Research: A novel model of extraction of data from the deep web
With the rapid development of modern society, people’s need for information interaction is surging with the advent of the internet. With the help of the world wide web, information can disseminate quickly, and the forms through which information may be shared are increasing, including documents, pictures, audio clips, videos, hyperlinks, forms, and many more.
The surged demand for web information extraction technologies and the in-depth study of associated research work have fueled the development of deep web information extraction technology. Presently, various forms of deep web information extraction methods and tools have been developed.
Even though most of these tools and systems utilize web page wrappers to obtain structured data within a data source, the methodologies used and the fields of research involved are not the same. According to the principle of the method of identification and location of user’s data within web pages, various types of web information extraction systems and related technologies have been classified. The main types are: ontology based extraction, NLP based extraction, location based extraction, web query based information extraction, and wrapper modeling based extraction.
Nevertheless, most of the current methods applied for extraction of deep web data do not consider the domain requirements. On the other hand, a considerable amount of useful field data is stored in the background database, which belongs to hidden deep data, and requires continuous query and extraction. Motivated by this, a recently published paper analyzes the methods of extraction of web data entities based on domain knowledge. Moreover, the paper proposes a topic-oriented extracting model in order to obtain in-depth information on the domain web pages. The paper also designed a sorting classification extraction algorithm for numerical data. Throughout this article, we will overview the model proposed via this paper.
Domain Topic Extraction Model and search approach:
The domain topic extraction model presented via this paper has been improved on the basis of a generic deep web crawler model. The flowchart of the extraction model presented in this paper is shown in Figure (1). Compared with the used general deep web crawler model, the domain topic model developed has two more modules: the candidate URL priority calculation module and the page topic relevance calculation module.
The page topic relevance calculation module can filter the saved pages as per the relevance of the queried pages and topics. Whenever the relevance of the page to the topic exceeds the predefined threshold, the page’s candidate URL is extracted and fed into the candidate URL priority calculation module. The rules of calculation are as follows: whenever the candidate URL is relatively related to the topic, it is inserted in the front of the queue, the opposite is inserted into the back of the queue or is otherwise discarded.
Figure (1): Flowchart of the topic extraction model
If the relevance of the page to the queried topic is lower than the predefined threshold, the web page is discarded, and the candidate URLs present in the web page does not need to be extracted and prioritized. Accordingly, it can be proven that these two modules can directly affect the quality of crawled pages.
The best priority extraction approach:
Best-first search can be considered as an improvement over BFS. An essential principle of the best priority depends on the evaluation letter.
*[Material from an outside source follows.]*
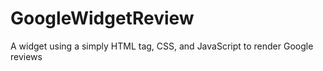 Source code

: # GoogleWidgetReview
A widget using a simply HTML tag, CSS, and JavaScript to render Google reviews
An essential principle of the best priority is to continuously search for the path that is associated with lowest cost based on the evaluation result of the evaluation function. During the search process, the path associated with the lowest possible cost is eventually identified via continuous giving up of the costly path.
The topic crawling model, via means of the best priority strategy, preserves a URL priority to be crawled throughout the crawling process. Rank queues choose high priority URLs from the queue for web page download in order to analyze and calculate these pages. Links are prioritized, and then the URL priority queue is inserted in order to be crawled according to their priority levels. This process is repeated until the priority queue is empty or the termination condition is otherwise reached. Links’ priority depend on the relevance of the web page and the associated theme, and web pages with high topic relevance are usually preferentially crawled. As such, topic crawling models are usually climbed via means of optimal priority strategies. Nevertheless, this strategy also has the following features: the URL priority queue space to be crawled is relatively limited, and it is preferred throughout this queue. The highest-level URL is only temporary and is not necessarily associated with a highest global priority, so some of the deep relevance to the topic layer web pages may be discarded. The bottom line is that the Best-First Policy represents a simple and efficient best-first search strategy.
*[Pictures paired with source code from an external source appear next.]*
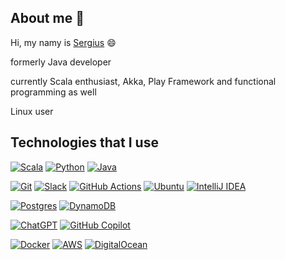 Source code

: ## About me  👋

Hi, my namy is [Sergius](https://en.wikipedia.org/wiki/Sergius_(name)) 😄

formerly Java developer

currently Scala enthusiast, Akka, Play Framework and functional programming as well

Linux user

## Technologies that I use

[![Scala](https://img.shields.io/badge/Scala-%23DC322F.svg?logo=scala&logoColor=white&link=https://github.com/sergiuszkierat)](https://github.com/sergiuszkierat)
[![Python](https://img.shields.io/badge/Python-3776AB?logo=python&logoColor=fff&link=https://github.com/sergiuszkierat)](https://github.com/sergiuszkierat)
[![Java](https://img.shields.io/badge/Java-%23ED8B00.svg?logo=openjdk&logoColor=white&link=https://github.com/sergiuszkierat)](https://github.com/sergiuszkierat)

[![Git](https://img.shields.io/badge/-Git-F05032?style=flat-square&logo=git&logoColor=white&link=https://github.com/sergiuszkierat)](https://github.com/sergiuszkierat)
[![Slack](https://img.shields.io/badge/Slack-4A154B?logo=slack&logoColor=fff&link=https://github.com/sergiuszkierat)](https://github.com/sergiuszkierat)
[![GitHub Actions](https://img.shields.io/badge/GitHub_Actions-2088FF?logo=github-actions&logoColor=white&link=https://github.com/sergiuszkierat)](https://github.com/sergiuszkierat)
[![Ubuntu](https://img.shields.io/badge/Ubuntu-E95420?logo=ubuntu&logoColor=white&link=https://github.com/sergiuszkierat)](https://github.com/sergiuszkierat)
[![IntelliJ IDEA](https://img.shields.io/badge/IntelliJIDEA-000000.svg?logo=intellij-idea&logoColor=white&link=https://github.com/sergiuszkierat)](https://github.com/sergiuszkierat)

[![Postgres](https://img.shields.io/badge/Postgres-%23316192.svg?logo=postgresql&logoColor=white&link=https://github.com/sergiuszkierat)](https://github.com/sergiuszkierat)
[![DynamoDB](https://img.shields.io/badge/DynamoDB-4053D6?logo=amazondynamodb&logoColor=fff&link=https://github.com/sergiuszkierat)](https://github.com/sergiuszkierat)

[![ChatGPT](https://img.shields.io/badge/ChatGPT-74aa9c?logo=openai&logoColor=white&link=https://github.com/sergiuszkierat)](https://github.com/sergiuszkierat)
[![GitHub Copilot](https://img.shields.io/badge/GitHub%20Copilot-000?logo=githubcopilot&logoColor=fff&link=https://github.com/sergiuszkierat)](https://github.com/sergiuszkierat)


[![Docker](https://img.shields.io/badge/Docker-2496ED?logo=docker&logoColor=fff&link=https://github.com/sergiuszkierat)](https://github.com/sergiuszkierat)
[![AWS](https://img.shields.io/badge/AWS-%23FF9900.svg?logo=amazon-web-services&logoColor=white&link=https://github.com/sergiuszkierat)](https://github.com/sergiuszkierat)
[![DigitalOcean](https://img.shields.io/badge/DigitalOcean-%230167ff.svg?logo=digitalOcean&logoColor=white&link=https://github.com/sergiuszkierat)](https://github.com/sergiuszkierat)

<!--
**sergiuszkierat/sergiuszkierat** is a ✨ _special_ ✨ repository because its `README.md` (this file) appears on your GitHub profile.

Here are some ideas to get you started:

- 🔭 I’m currently working on ...
- 🌱 I’m currently learning ...
- 👯 I’m looking to collaborate on ...
- 🤔 I’m looking for help with ...
- 💬 Ask me about ...
- 📫 How to reach me: ...
- 😄 Pronouns: ...
- ⚡ Fun fact: ...
-->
Compared with the general deep web crawler model, the domain topic extracting model boasts the following advantages:
– The domain topic extracting model utilizes the optimal priority search strategy rather than the common BFS strategy, due to the fact that the BFS does not always consider the domain requirements.
– The general model does not care about the net chastity’s content, while the domain topic model extracts the useful data associated with the target theme.
– The general model collects a large number of web pages no matter whether or not they are used, yet the domain topic extracting model avoids downloading unrelated pages.
This research study introduces a domain topic model for extraction of domain deep web data. This model involves two more modules, which are designed to filter saved pages on the basis of their relevance and target topics. Also, the paper proposes an optimal priority search strategy that has been proven to be better than the commonly used BFS searching strategy. More studies are needed to test the proposed models to prove their efficiency in extraction of deep web data.